The health department has recommended that the 80-bed facility be fined $3,000 a day from Aug. 20 until the problems are corrected.

The federal Health Care Financing Administration's regional office in Denver will make a final determination of any fines imposed, said Paul Curtis of the Disability Law Center.

The Disability Law Center, the state-designated advocacy center for people with disabilities, said the report concluded the center had " `widespread deficiencies' which constitute `actual harm' to residents living there."

In a prepared statement issued late Friday afternoon, Heritage Management said it "does not agree with all of the assertions made in that report, and it has initiated its first level of appeal which deals with the factual accuracy of its contents. In addition, Heritage Management is conducting its own investigation."

Some alleged findings contained in the inspection report include:

- The facility was not maintaining acceptable nutritional standards. Some patients were not receiving diets ordered by physicians.

"A resident was admitted to the facility on May 5. By June 1998, he had lost 23 pounds," Lee said. The man was 85 years old, she said.

During this time, the center's weight committee - a team assembled to ensure dietary needs are being met and patient weights are tracked - was not meeting regularly, Lee said.

- Patients were not being properly supervised, the report said.

In the center's secure unit, two residents in adjoining rooms got into a fight, one of whom required emergency-room treatment.

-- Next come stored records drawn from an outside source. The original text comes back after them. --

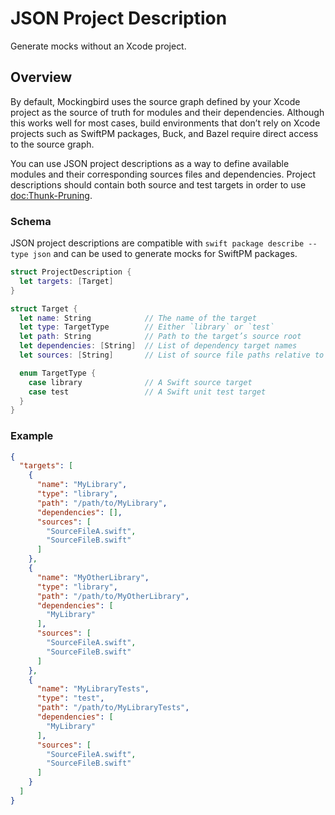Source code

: # JSON Project Description

Generate mocks without an Xcode project.

## Overview

By default, Mockingbird uses the source graph defined by your Xcode project as the source of truth for modules and their dependencies. Although this works well for most cases, build environments that don’t rely on Xcode projects such as SwiftPM packages, Buck, and Bazel require direct access to the source graph.

You can use JSON project descriptions as a way to define available modules and their corresponding sources files and dependencies. Project descriptions should contain both source and test targets in order to use <doc:Thunk-Pruning>.

### Schema

JSON project descriptions are compatible with `swift package describe --type json` and can be used to generate mocks for SwiftPM packages.

```swift
struct ProjectDescription {
  let targets: [Target]
}

struct Target {
  let name: String            // The name of the target
  let type: TargetType        // Either `library` or `test`
  let path: String            // Path to the target’s source root
  let dependencies: [String]  // List of dependency target names
  let sources: [String]       // List of source file paths relative to `path`

  enum TargetType {
    case library              // A Swift source target
    case test                 // A Swift unit test target
  }
}
```

### Example

```json
{
  "targets": [
    {
      "name": "MyLibrary",
      "type": "library",
      "path": "/path/to/MyLibrary",
      "dependencies": [],
      "sources": [
        "SourceFileA.swift",
        "SourceFileB.swift"
      ]
    },
    {
      "name": "MyOtherLibrary",
      "type": "library",
      "path": "/path/to/MyOtherLibrary",
      "dependencies": [
        "MyLibrary"
      ],
      "sources": [
        "SourceFileA.swift",
        "SourceFileB.swift"
      ]
    },
    {
      "name": "MyLibraryTests",
      "type": "test",
      "path": "/path/to/MyLibraryTests",
      "dependencies": [
        "MyLibrary"
      ],
      "sources": [
        "SourceFileA.swift",
        "SourceFileB.swift"
      ]
    }
  ]
}
```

- Patients could not take trips out of the center.

"The facility van did not have a lift and it was broken," Lee said. "There was no way to get out as they had requested for months."

- Patients were not receiving "restorative nursing services," meaning they were not stretching their limbs adequately to maintain their range of motion. The extremities of patients were observed to be "self-contracting" from atrophy.

Heritage Management officials said in a prepared statement that "all patients at Bountiful Health Care and Rehabilitation are receiving services which are consistent with state and federal regulations. The facility has invited the State Department of Health into the facility for reinspection."

Heritage Management Inc. owns 13 nursing homes in Utah, Lee said.

Since March, three of the 13 have been found to be providing subquality care, Lee said.

"That is unusual. Prior to that, no Heritage facility had been found to be providing subquality care," said Lee.

Heritage officials said, "The (Bountiful) facility was under regulatory pressure in 1997 under previous ownership when Heritage Management acquired a leasehold interest in it. Since it acquired ownership, Heritage has been working to raise the facility's quality of care to its companywide standard. Under Heritage Management, the facility received a positive survey earlier this year.

"For over a decade Heritage management has had an excellent survey record with the State Department of Health despite taking over facilities in regulatory distress and bringing them into compliance."